In the case of a total loss, the insurance company might provide you with the actual cash value of the car, minus your deductible.
If your vehicle is stolen, you may receive either the actual cash value or the replacement cost value of the car, depending on your policy. With a replacement cost value policy, your insurance company may pay you for the cost of a new car that’s the same make and model as the stolen car.
Keep in mind that coverage, deductibles and coverage limits vary by auto insurance company. Shop around and get a few auto insurance policy quotes that include comprehensive coverage before choosing a policy that works for you.
What’s the difference between comprehensive and collision insurance?
Like comprehensive insurance, collision insurance is usually optional unless you lease or finance your vehicle. But collision insurance offers very different protection from comprehensive insurance.
While comprehensive insurance covers noncollision events, collision coverage helps pay for vehicle repairs or replacement after your car has been damaged in a collision. This can include an accident with another car, a single-car accident such as a rollover, or a collision with a stationary object like a fence.
Similar to comprehensive insurance, collision insurance typically provides coverage up to the car’s actual cash value.
Is comprehensive coverage worth it?
If you finance or lease your car, comprehensive coverage will likely be mandatory.
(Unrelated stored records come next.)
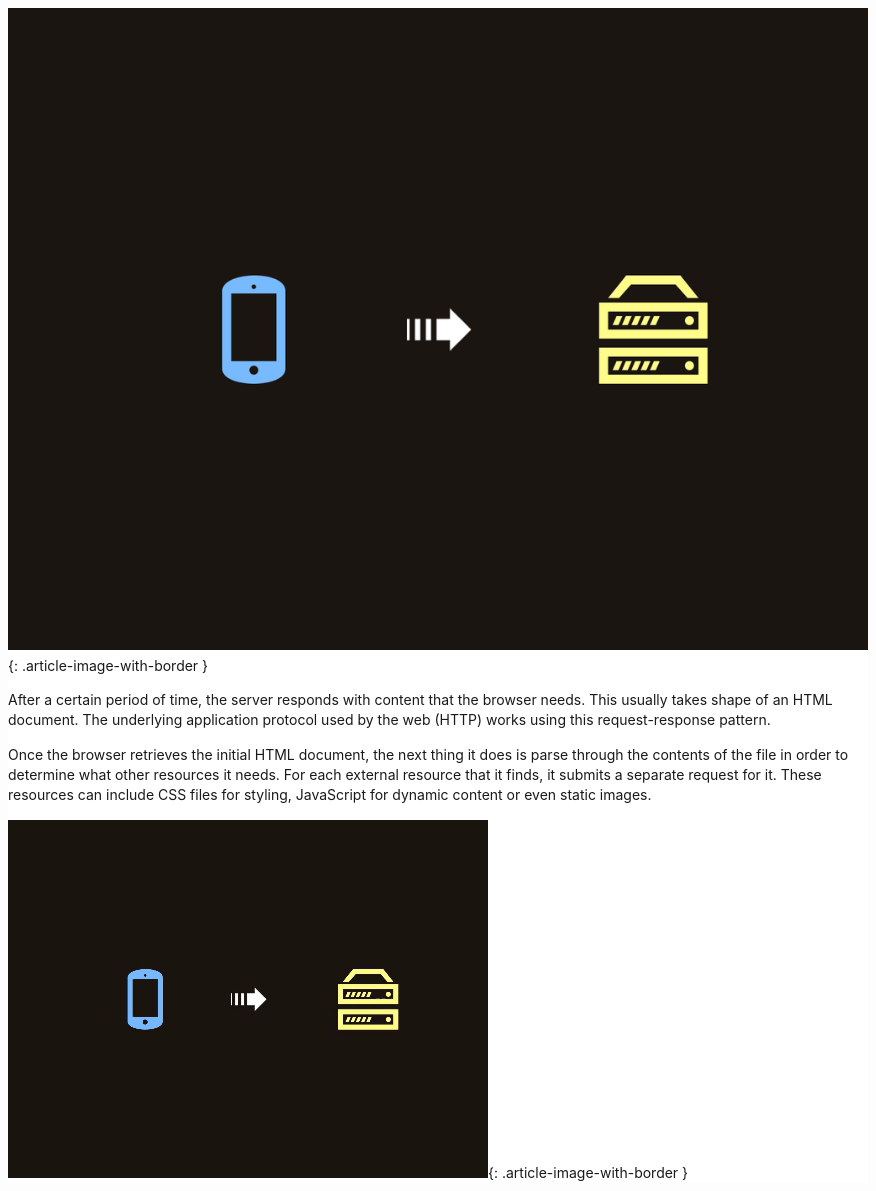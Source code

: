 ![Request to remote server](assets/thinking-prpl/request.png 'Request to remote server'){: .article-image-with-border }

After a certain period of time, the server responds with content that the browser needs. This usually takes shape of an HTML document. The underlying application protocol used by the web (HTTP) works using this request-response pattern.

Once the browser retrieves the initial HTML document, the next thing it does is parse through the contents of the file in order to determine what other resources it needs. For each external resource that it finds, it submits a separate request for it. These resources can include CSS files for styling, JavaScript for dynamic content or even static images.

![Requests and responses](assets/thinking-prpl/request-response.gif 'Requests and responses'){: .article-image-with-border }
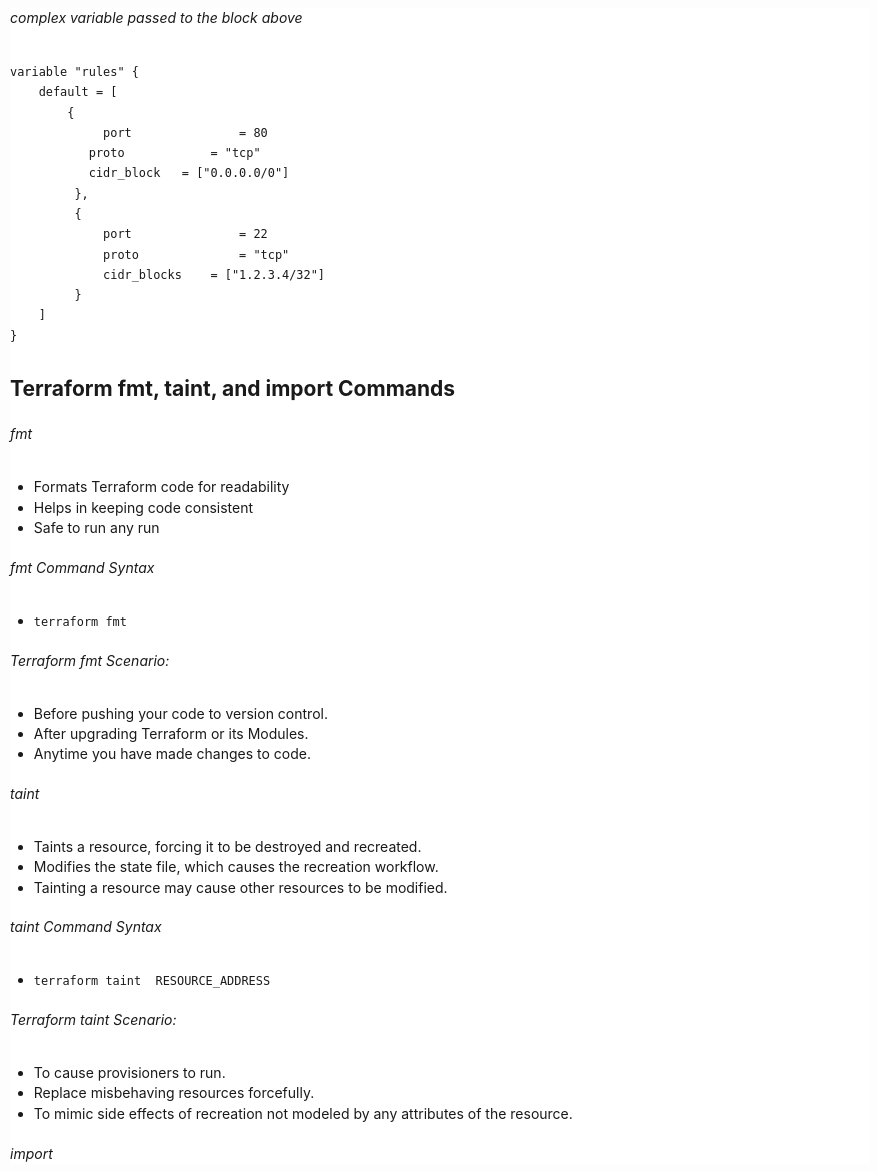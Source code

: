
 ```
```
###### complex variable passed to the block above
```
variable "rules" {
	default = [
		{  
			 port   			= 80
		   proto  			= "tcp"
		   cidr_block 	= ["0.0.0.0/0"]
		 },
		 {
			 port 				= 22
			 proto  			= "tcp"
			 cidr_blocks 	= ["1.2.3.4/32"]
		 }
	]
}
```

## Terraform fmt, taint, and import Commands

###### fmt

* Formats Terraform code for readability
* Helps in keeping code consistent
* Safe to run any run

###### fmt Command Syntax

 * `terraform fmt`

###### Terraform fmt Scenario:

* Before pushing your code to version control.
* After upgrading Terraform or its Modules.
* Anytime you have made changes to code.

###### taint

* Taints a resource, forcing it to be destroyed and recreated.
* Modifies the state file, which causes the recreation workflow.
* Tainting a resource may cause other resources to be modified.

###### taint Command Syntax

* `terraform taint 	RESOURCE_ADDRESS`

###### Terraform taint Scenario:

* To cause provisioners to run.
* Replace misbehaving resources forcefully.
* To mimic side effects of recreation not modeled by any attributes of the resource.

###### import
But if your car is paid off, you’ll need to decide whether it makes sense for you to buy this optional coverage.
When comprehensive insurance might make sense
Comprehensive coverage may be a worthwhile investment if you have a newer car and want to help protect your finances in case of theft or damage. Consider whether you could afford to pay for expensive repairs to your car or replace it. If not, comprehensive coverage may be worth the cost for you.
When comprehensive insurance might not make sense
If you have an older car with a low fair market value, you might consider skipping comprehensive coverage and lowering your car insurance premium.
To help you decide whether comprehensive coverage would make sense for you, look up the estimated market value of your car. Edmunds or Kelley Blue Book both offer online tools to estimate your car’s fair market value. The Insurance Information Institute (an organization made up of insurance industry members that’s dedicated to educating people on insurance) says that comprehensive coverage may not be worth the cost if your car’s estimated value is less than your auto insurance premium multiplied by 10.
If you’re working with an insurance agent, they can also help you determine whether comprehensive insurance makes sense for you.
Comprehensive insurance could be a worthwhile investment, especially if you have a newer car with a high market value and want to protect your finances in the event of vandalism, a natural disaster, theft or contact with an animal.
Remember that it pays to do research before choosing an auto insurance policy. Shop around and compare auto insurance quotes to find the policy that best fits your needs. And once you purchase insurance coverage, be sure to shop regularly to help make sure you’re still getting the best deal for you.